Alice Davison is a faculty member (emerita) in the Department of Linguistics at the University of Iowa. She received a PhD in Linguistics from the University of Chicago, and a BA in French and Latin from Bryn Mawr College. She has taught at the University of Iowa since 1989; before that, she spent a year at Cornell University with an NSF Visiting Professorship. She has also taught at Stony Brook University, University of Illinois CU, and University of Wisconsin.

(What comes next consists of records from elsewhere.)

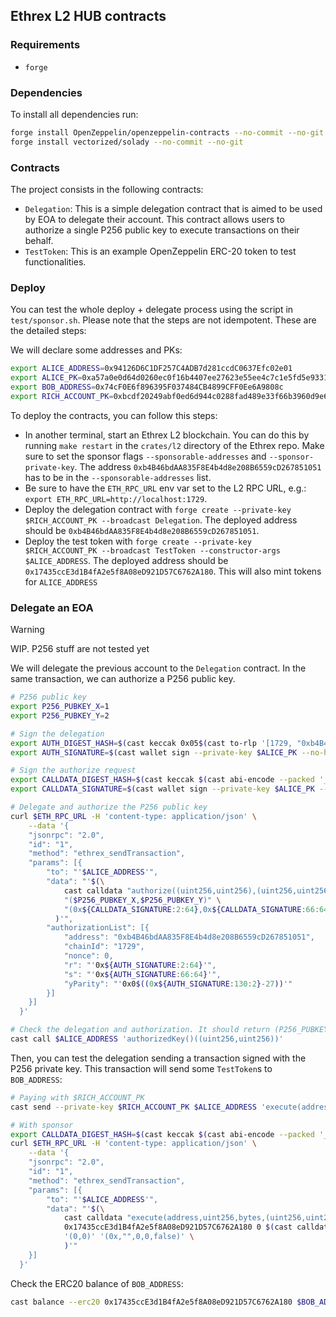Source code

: ## Ethrex L2 HUB contracts

### Requirements

- `forge`

### Dependencies

To install all dependencies run:

```bash
forge install OpenZeppelin/openzeppelin-contracts --no-commit --no-git
forge install vectorized/solady --no-commit --no-git
```

### Contracts

The project consists in the following contracts:

- `Delegation`: This is a simple delegation contract that is aimed to be used by EOA to delegate their account. This contract allows users to authorize a single P256 public key to execute transactions on their behalf.
- `TestToken`: This is an example OpenZeppelin ERC-20 token to test functionalities.

### Deploy

You can test the whole deploy + delegate process using the script in `test/sponsor.sh`. Please note that the steps are not idempotent. These are the detailed steps:

We will declare some addresses and PKs:

```bash
export ALICE_ADDRESS=0x94126D6C1DF257C4ADB7d281ccdC0637Efc02e01
export ALICE_PK=0xa57a0e0d64d0260ec0f16b4407ee27623e55ee4c7c1e5fd5e9331a57a35b462d
export BOB_ADDRESS=0x74cF0E6f896395F037484CB4899CFF0Ee6A9808c
export RICH_ACCOUNT_PK=0xbcdf20249abf0ed6d944c0288fad489e33f66b3960d9e6229c1cd214ed3bbe31
```

To deploy the contracts, you can follow this steps:

- In another terminal, start an Ethrex L2 blockchain. You can do this by running `make restart` in the `crates/l2` directory of the Ethrex repo. Make sure to set the sponsor flags `--sponsorable-addresses` and `--sponsor-private-key`. The address `0xb4B46bdAA835F8E4b4d8e208B6559cD267851051` has to be in the `--sponsorable-addresses` list.
- Be sure to have the `ETH_RPC_URL` env var set to the L2 RPC URL, e.g.: `export ETH_RPC_URL=http://localhost:1729`.
- Deploy the delegation contract with `forge create --private-key $RICH_ACCOUNT_PK --broadcast Delegation`. The deployed address should be `0xb4B46bdAA835F8E4b4d8e208B6559cD267851051`.
- Deploy the test token with `forge create --private-key $RICH_ACCOUNT_PK --broadcast TestToken --constructor-args $ALICE_ADDRESS`. The deployed address should be `0x17435ccE3d1B4fA2e5f8A08eD921D57C6762A180`. This will also mint tokens for `ALICE_ADDRESS`

### Delegate an EOA

> [!WARNING]
> WIP. P256 stuff are not tested yet

We will delegate the previous account to the `Delegation` contract. In the same transaction, we can authorize a P256 public key.

```bash
# P256 public key
export P256_PUBKEY_X=1
export P256_PUBKEY_Y=2

# Sign the delegation
export AUTH_DIGEST_HASH=$(cast keccak 0x05$(cast to-rlp '[1729, "0xb4B46bdAA835F8E4b4d8e208B6559cD267851051", 0]' | cut -dx -f2))
export AUTH_SIGNATURE=$(cast wallet sign --private-key $ALICE_PK --no-hash $AUTH_DIGEST_HASH)

# Sign the authorize request
export CALLDATA_DIGEST_HASH=$(cast keccak $(cast abi-encode --packed '_(uint256,uint256,uint256)' 0 $P256_PUBKEY_X $P256_PUBKEY_Y))
export CALLDATA_SIGNATURE=$(cast wallet sign --private-key $ALICE_PK --no-hash $CALLDATA_DIGEST_HASH)

# Delegate and authorize the P256 public key
curl $ETH_RPC_URL -H 'content-type: application/json' \
    --data '{
    "jsonrpc": "2.0",
    "id": "1",
    "method": "ethrex_sendTransaction",
    "params": [{
        "to": "'$ALICE_ADDRESS'",
        "data": "'$(\
            cast calldata "authorize((uint256,uint256),(uint256,uint256,uint8))" \
            "($P256_PUBKEY_X,$P256_PUBKEY_Y)" \
            "(0x${CALLDATA_SIGNATURE:2:64},0x${CALLDATA_SIGNATURE:66:64},0x$((0x${CALLDATA_SIGNATURE:130:2}-27)))"\
          )'",
        "authorizationList": [{
            "address": "0xb4B46bdAA835F8E4b4d8e208B6559cD267851051",
            "chainId": "1729",
            "nonce": 0,
            "r": "'0x${AUTH_SIGNATURE:2:64}'",
            "s": "'0x${AUTH_SIGNATURE:66:64}'",
            "yParity": "'0x0$((0x${AUTH_SIGNATURE:130:2}-27))'"
        }]
    }]
  }'

# Check the delegation and authorization. It should return (P256_PUBKEY_X,P256_PUBKEY_Y)
cast call $ALICE_ADDRESS 'authorizedKey()((uint256,uint256))'
```

Then, you can test the delegation sending a transaction signed with the P256 private key. This transaction will send some `TestToken`s to `BOB_ADDRESS`:

```bash
# Paying with $RICH_ACCOUNT_PK
cast send --private-key $RICH_ACCOUNT_PK $ALICE_ADDRESS 'execute(address,uint256,bytes,(uint256,uint256),(bytes,string,uint16,uint16,bool))' 0x17435ccE3d1B4fA2e5f8A08eD921D57C6762A180 $(cast call $ALICE_ADDRESS 'nonce()(uint256)') $(cast calldata 'transfer(address,uint256)' $BOB_ADDRESS 100000000000000000) "($P256_PUBKEY_X, $P256_PUBKEY_Y)" '(<WebAuthnP256.Metadata>)'

# With sponsor
export CALLDATA_DIGEST_HASH=$(cast keccak $(cast abi-encode --packed '_(uint256,address,uint256,bytes)' $(cast call $ALICE_ADDRESS 'nonce()(uint256)') 0x17435ccE3d1B4fA2e5f8A08eD921D57C6762A180 0 $(cast calldata 'transfer(address,uint256)' $BOB_ADDRESS 100000000000000000)))
curl $ETH_RPC_URL -H 'content-type: application/json' \
    --data '{
    "jsonrpc": "2.0",
    "id": "1",
    "method": "ethrex_sendTransaction",
    "params": [{
        "to": "'$ALICE_ADDRESS'",
        "data": "'$(\
            cast calldata "execute(address,uint256,bytes,(uint256,uint256),(bytes,string,uint16,uint16,bool))" \
            0x17435ccE3d1B4fA2e5f8A08eD921D57C6762A180 0 $(cast calldata 'transfer(address,uint256)' $BOB_ADDRESS 100000000000000000) \
            '(0,0)' '(0x,"",0,0,false)' \
            )'"
    }]
  }'
```

Check the ERC20 balance of `BOB_ADDRESS`:

```bash
cast balance --erc20 0x17435ccE3d1B4fA2e5f8A08eD921D57C6762A180 $BOB_ADDRESS
```
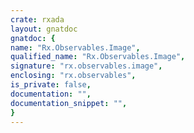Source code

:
```yaml
---
crate: rxada
layout: gnatdoc
gnatdoc: {
name: "Rx.Observables.Image",
qualified_name: "Rx.Observables.Image",
signature: "rx.observables.image",
enclosing: "rx.observables",
is_private: false,
documentation: "",
documentation_snippet: "",
}
---
```

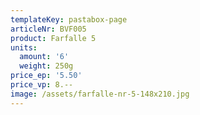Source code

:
 ```yaml
---
templateKey: pastabox-page
articleNr: BVF005
product: Farfalle 5
units:
  amount: '6'
  weight: 250g
price_ep: '5.50'
price_vp: 8.--
image: /assets/farfalle-nr-5-148x210.jpg
---
```


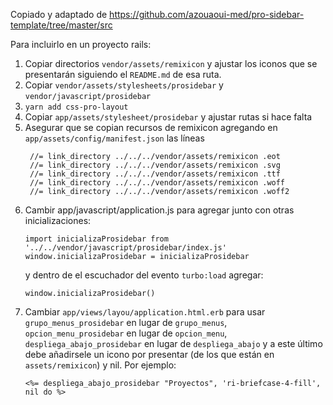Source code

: Copiado y adaptado de
https://github.com/azouaoui-med/pro-sidebar-template/tree/master/src

Para incluirlo en un proyecto rails:

1. Copiar directorios `vendor/assets/remixicon` y ajustar los iconos
   que se presentarán siguiendo el `README.md` de esa ruta.
2. Copiar `vendor/assets/stylesheets/prosidebar` y 
   `vendor/javascript/prosidebar`
2. `yarn add css-pro-layout`
3. Copiar `app/assets/stylesheet/prosidebar` y ajustar rutas si hace falta
4. Asegurar que se copian recursos de remixicon agregando en
   `app/assets/config/manifest.json` las líneas
   ```
    //= link_directory ../../../vendor/assets/remixicon .eot
    //= link_directory ../../../vendor/assets/remixicon .svg
    //= link_directory ../../../vendor/assets/remixicon .ttf
    //= link_directory ../../../vendor/assets/remixicon .woff
    //= link_directory ../../../vendor/assets/remixicon .woff2
    ```
5. Cambir app/javascript/application.js para agregar junto con 
   otras inicializaciones:
   ```
   import inicializaProsidebar from '../../vendor/javascript/prosidebar/index.js'
   window.inicializaProsidebar = inicializaProsidebar
   ```
   y dentro de el escuchador del evento `turbo:load` agregar:
   ```
   window.inicializaProsidebar()
   ```
6. Cambiar `app/views/layou/application.html.erb` para usar
   `grupo_menus_prosidebar` en lugar de `grupo_menus`,
   `opcion_menu_prosidebar` en lugar de `opcion_menu`,
   `despliega_abajo_prosidebar` en lugar de `despliega_abajo` y
   a este último debe añadirsele un icono por presentar
   (de los que están en `assets/remixicon`) y nil. Por ejemplo:
   ```
   <%= despliega_abajo_prosidebar "Proyectos", 'ri-briefcase-4-fill', nil do %>
   ```

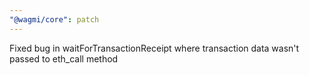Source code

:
 ```yaml
---
"@wagmi/core": patch
---
```


Fixed bug in waitForTransactionReceipt where transaction data wasn't passed to eth_call method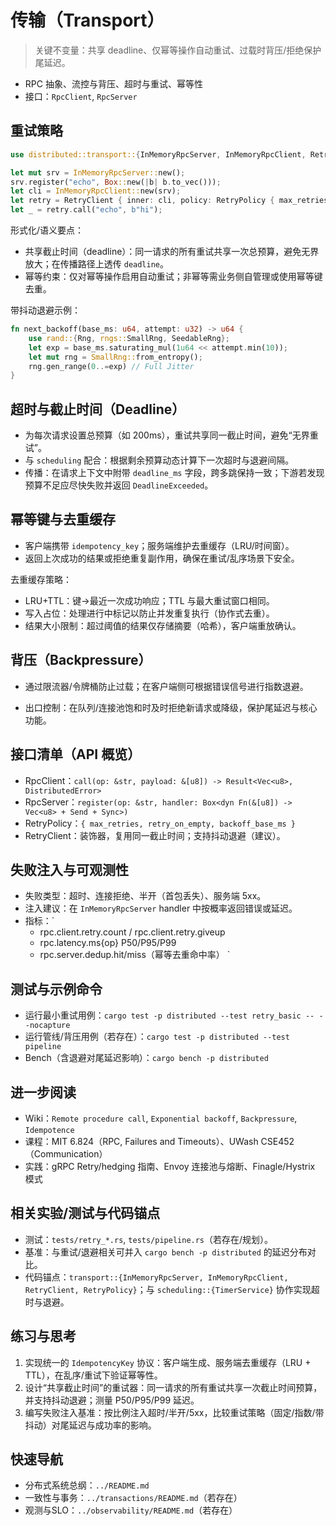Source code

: # 传输（Transport）

> 关键不变量：共享 deadline、仅幂等操作自动重试、过载时背压/拒绝保护尾延迟。

- RPC 抽象、流控与背压、超时与重试、幂等性
- 接口：`RpcClient`, `RpcServer`

## 重试策略

```rust
use distributed::transport::{InMemoryRpcServer, InMemoryRpcClient, RetryClient, RetryPolicy};

let mut srv = InMemoryRpcServer::new();
srv.register("echo", Box::new(|b| b.to_vec()));
let cli = InMemoryRpcClient::new(srv);
let retry = RetryClient { inner: cli, policy: RetryPolicy { max_retries: 3, retry_on_empty: true, backoff_base_ms: Some(10) } };
let _ = retry.call("echo", b"hi");
```

形式化/语义要点：

- 共享截止时间（deadline）：同一请求的所有重试共享一次总预算，避免无界放大；在传播路径上透传 `deadline`。
- 幂等约束：仅对幂等操作启用自动重试；非幂等需业务侧自管理或使用幂等键去重。

带抖动退避示例：

```rust
fn next_backoff(base_ms: u64, attempt: u32) -> u64 {
    use rand::{Rng, rngs::SmallRng, SeedableRng};
    let exp = base_ms.saturating_mul(1u64 << attempt.min(10));
    let mut rng = SmallRng::from_entropy();
    rng.gen_range(0..=exp) // Full Jitter
}
```

## 超时与截止时间（Deadline）

- 为每次请求设置总预算（如 200ms），重试共享同一截止时间，避免“无界重试”。
- 与 `scheduling` 配合：根据剩余预算动态计算下一次超时与退避间隔。
- 传播：在请求上下文中附带 `deadline_ms` 字段，跨多跳保持一致；下游若发现预算不足应尽快失败并返回 `DeadlineExceeded`。

## 幂等键与去重缓存

- 客户端携带 `idempotency_key`；服务端维护去重缓存（LRU/时间窗）。
- 返回上次成功的结果或拒绝重复副作用，确保在重试/乱序场景下安全。

去重缓存策略：

- LRU+TTL：键→最近一次成功响应；TTL 与最大重试窗口相同。
- 写入占位：处理进行中标记以防止并发重复执行（协作式去重）。
- 结果大小限制：超过阈值的结果仅存储摘要（哈希），客户端重放确认。

## 背压（Backpressure）

- 通过限流器/令牌桶防止过载；在客户端侧可根据错误信号进行指数退避。

- 出口控制：在队列/连接池饱和时及时拒绝新请求或降级，保护尾延迟与核心功能。

## 接口清单（API 概览）

- RpcClient：`call(op: &str, payload: &[u8]) -> Result<Vec<u8>, DistributedError>`
- RpcServer：`register(op: &str, handler: Box<dyn Fn(&[u8]) -> Vec<u8> + Send + Sync>)`
- RetryPolicy：`{ max_retries, retry_on_empty, backoff_base_ms }`
- RetryClient：装饰器，复用同一截止时间；支持抖动退避（建议）。

## 失败注入与可观测性

- 失败类型：超时、连接拒绝、半开（首包丢失）、服务端 5xx。
- 注入建议：在 `InMemoryRpcServer` handler 中按概率返回错误或延迟。
- 指标：`
  - rpc.client.retry.count / rpc.client.retry.giveup
  - rpc.latency.ms{op} P50/P95/P99
  - rpc.server.dedup.hit/miss（幂等去重命中率）
`

## 测试与示例命令

- 运行最小重试用例：`cargo test -p distributed --test retry_basic -- --nocapture`
- 运行管线/背压用例（若存在）：`cargo test -p distributed --test pipeline`
- Bench（含退避对尾延迟影响）：`cargo bench -p distributed`

## 进一步阅读

- Wiki：`Remote procedure call`, `Exponential backoff`, `Backpressure`, `Idempotence`
- 课程：MIT 6.824（RPC, Failures and Timeouts）、UWash CSE452（Communication）
- 实践：gRPC Retry/hedging 指南、Envoy 连接池与熔断、Finagle/Hystrix 模式

## 相关实验/测试与代码锚点

- 测试：`tests/retry_*.rs`, `tests/pipeline.rs`（若存在/规划）。
- 基准：与重试/退避相关可并入 `cargo bench -p distributed` 的延迟分布对比。
- 代码锚点：`transport::{InMemoryRpcServer, InMemoryRpcClient, RetryClient, RetryPolicy}`；与 `scheduling::{TimerService}` 协作实现超时与退避。

## 练习与思考

1. 实现统一的 `IdempotencyKey` 协议：客户端生成、服务端去重缓存（LRU + TTL），在乱序/重试下验证幂等性。
2. 设计“共享截止时间”的重试器：同一请求的所有重试共享一次截止时间预算，并支持抖动退避；测量 P50/P95/P99 延迟。
3. 编写失败注入基准：按比例注入超时/半开/5xx，比较重试策略（固定/指数/带抖动）对尾延迟与成功率的影响。

## 快速导航

- 分布式系统总纲：`../README.md`
- 一致性与事务：`../transactions/README.md`（若存在）
- 观测与SLO：`../observability/README.md`（若存在）
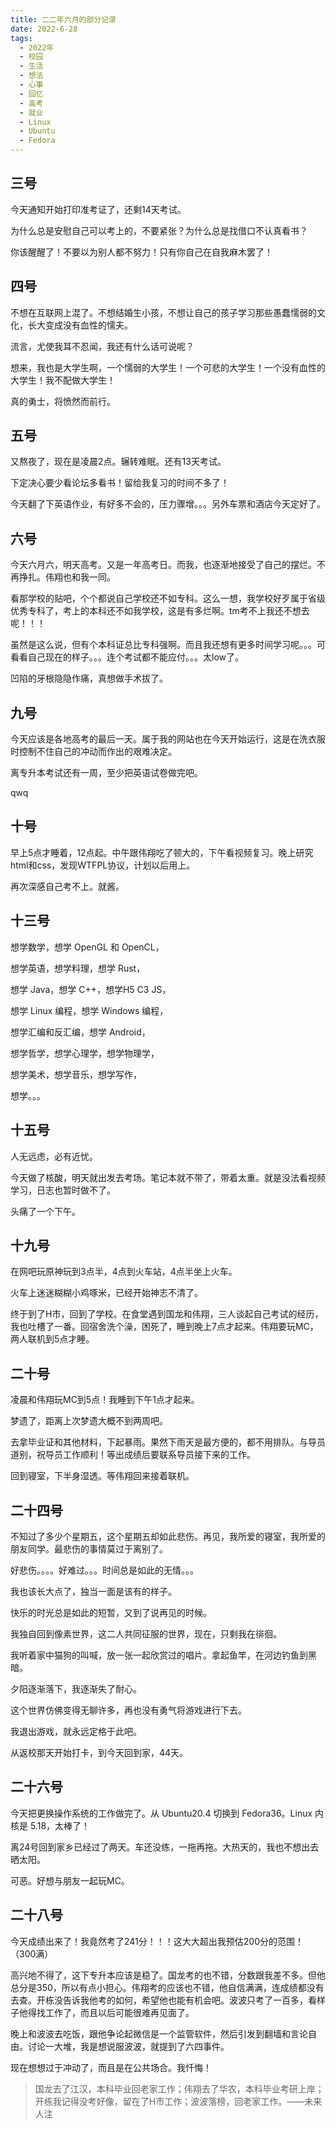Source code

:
 ```yaml
---
title: 二二年六月的部分记录
date: 2022-6-28
tags:
  - 2022年
  - 校园
  - 生活
  - 想法
  - 心事
  - 回忆
  - 高考
  - 就业
  - Linux
  - Ubuntu
  - Fedora
---
```


## 三号

今天通知开始打印准考证了，还剩14天考试。

为什么总是安慰自己可以考上的，不要紧张？为什么总是找借口不认真看书？

你该醒醒了！不要以为别人都不努力！只有你自己在自我麻木罢了！

## 四号

不想在互联网上混了。不想结婚生小孩，不想让自己的孩子学习那些愚蠢懦弱的文化，长大变成没有血性的懦夫。

流言，尤使我耳不忍闻，我还有什么话可说呢？

想来，我也是大学生啊，一个懦弱的大学生！一个可悲的大学生！一个没有血性的大学生！我不配做大学生！

真的勇士，将愤然而前行。

## 五号

又熬夜了，现在是凌晨2点。辗转难眠。还有13天考试。

下定决心要少看论坛多看书！留给我复习的时间不多了！

今天翻了下英语作业，有好多不会的，压力骤增。。。另外车票和酒店今天定好了。

## 六号

今天六月六，明天高考。又是一年高考日。而我，也逐渐地接受了自己的摆烂。不再挣扎。伟翔也和我一同。

看那学校的贴吧，个个都说自己学校还不如专科。这么一想，我学校好歹属于省级优秀专科了，考上的本科还不如我学校，这是有多烂啊。tm考不上我还不想去呢！！！

虽然是这么说，但有个本科证总比专科强啊。而且我还想有更多时间学习呢。。。可看看自己现在的样子。。。连个考试都不能应付。。。太low了。

凹陷的牙根隐隐作痛，真想做手术拔了。

## 九号

今天应该是各地高考的最后一天。属于我的网站也在今天开始运行，这是在洗衣服时控制不住自己的冲动而作出的艰难决定。

离专升本考试还有一周，至少把英语试卷做完吧。

qwq

## 十号

早上5点才睡着，12点起。中午跟伟翔吃了顿大的，下午看视频复习。晚上研究html和css，发现WTFPL协议，计划以后用上。

再次深感自己考不上。就酱。

## 十三号

想学数学，想学 OpenGL 和 OpenCL，

想学英语，想学料理，想学 Rust，

想学 Java，想学 C++，想学H5 C3 JS，

想学 Linux 编程，想学 Windows 编程，

想学汇编和反汇编，想学 Android，

想学哲学，想学心理学，想学物理学，

想学美术，想学音乐，想学写作，

想学。。。

## 十五号

人无远虑，必有近忧。

今天做了核酸，明天就出发去考场。笔记本就不带了，带着太重。就是没法看视频学习，日志也暂时做不了。

头痛了一个下午。

## 十九号

在网吧玩原神玩到3点半，4点到火车站，4点半坐上火车。

火车上迷迷糊糊小鸡啄米，已经开始神志不清了。

终于到了H市，回到了学校。在食堂遇到国龙和伟翔，三人谈起自己考试的经历，我也吐槽了一番。回宿舍洗个澡，困死了，睡到晚上7点才起来。伟翔要玩MC，两人联机到5点才睡。

## 二十号

凌晨和伟翔玩MC到5点！我睡到下午1点才起来。

梦遗了，距离上次梦遗大概不到两周吧。

去拿毕业证和其他材料，下起暴雨。果然下雨天是最方便的，都不用排队。与导员道别，祝导员工作顺利！等出成绩后要联系导员接下来的工作。

回到寝室，下半身湿透。等伟翔回来接着联机。

## 二十四号

不知过了多少个星期五，这个星期五却如此悲伤。再见，我所爱的寝室，我所爱的朋友同学。最悲伤的事情莫过于离别了。

好悲伤。。。。好难过。。。时间总是如此的无情。。。

我也该长大点了，独当一面是该有的样子。

快乐的时光总是如此的短暂，又到了说再见的时候。

我独自回到像素世界，这二人共同征服的世界，现在，只剩我在徘徊。

我听着家中猫狗的叫喊，放一张一起欣赏过的唱片。拿起鱼竿，在河边钓鱼到黑暗。

夕阳逐渐落下，我逐渐失了耐心。

这个世界仿佛变得无聊许多，再也没有勇气将游戏进行下去。

我退出游戏，就永远定格于此吧。

从返校那天开始打卡，到今天回到家，44天。

## 二十六号

今天把更换操作系统的工作做完了。从 Ubuntu20.4 切换到 Fedora36。Linux 内核是 5.18，太棒了！

离24号回到家乡已经过了两天。车还没练，一拖再拖。大热天的，我也不想出去晒太阳。

可恶。好想与朋友一起玩MC。

## 二十八号

今天成绩出来了！我竟然考了241分！！！这大大超出我预估200分的范围！（300满）

高兴地不得了，这下专升本应该是稳了。国龙考的也不错，分数跟我差不多。但他总分是350，所以有点小担心。伟翔考的应该也不错，他自信满满，连成绩都没有去查。开栋没告诉我他考的如何，希望他也能有机会吧。波波只考了一百多，看样子他得找工作了，而且以后可能很难再见面了。

晚上和波波去吃饭，跟他争论起微信是一个监管软件，然后引发到翻墙和言论自由。讨论一大堆，我是想说服波波，就提到了六四事件。

现在想想过于冲动了，而且是在公共场合。我忏悔！

> 国龙去了江汉，本科毕业回老家工作；伟翔去了华农，本科毕业考研上岸；开栋我记得没考好像，留在了H市工作；波波落榜，回老家工作。——未来人注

Her research and teaching interests in linguistics include syntax, semantics, and pragmatics. Her first publications were on speech acts and pragmatics, and more recently on the syntactic structures of Hindi-Urdu (HU) and other South Asian languages from the perspective of Chomskyan universal grammar. Related to this topic are issues about how natural languages are similar at an abstract level, but differ in concrete expression. Hindi-Urdu is related as an Indo-European language, but differs from English in many ways. Features of HU include dative and ergative case on subjects, sentence-final verbs, correlative relative clauses, and complex agreement rules. She has taught courses on language typology and universal statements about human languages. For example, the position of the verb tends to determine other features of a sentence in a given language. She has been interested in learning about other formal or statistical approaches to natural languages, such as machine translation and tree banks for sentence structure parsing. She also wrote extensively about the misleading measures of text complexity underlying readability formulas.
Her interest in computational linguistics started in graduate school with a course on mathematical linguistics. Since then, she has read books and articles about parsing and applications of computing to the characterization of natural languages. She has served on dissertation committees in the University of Iowa Department of Computer Sciences. She is most interested in the differences in perspective on natural language in linguistics and computer science, the main focus of the books she has reviewed for Computing Reviews.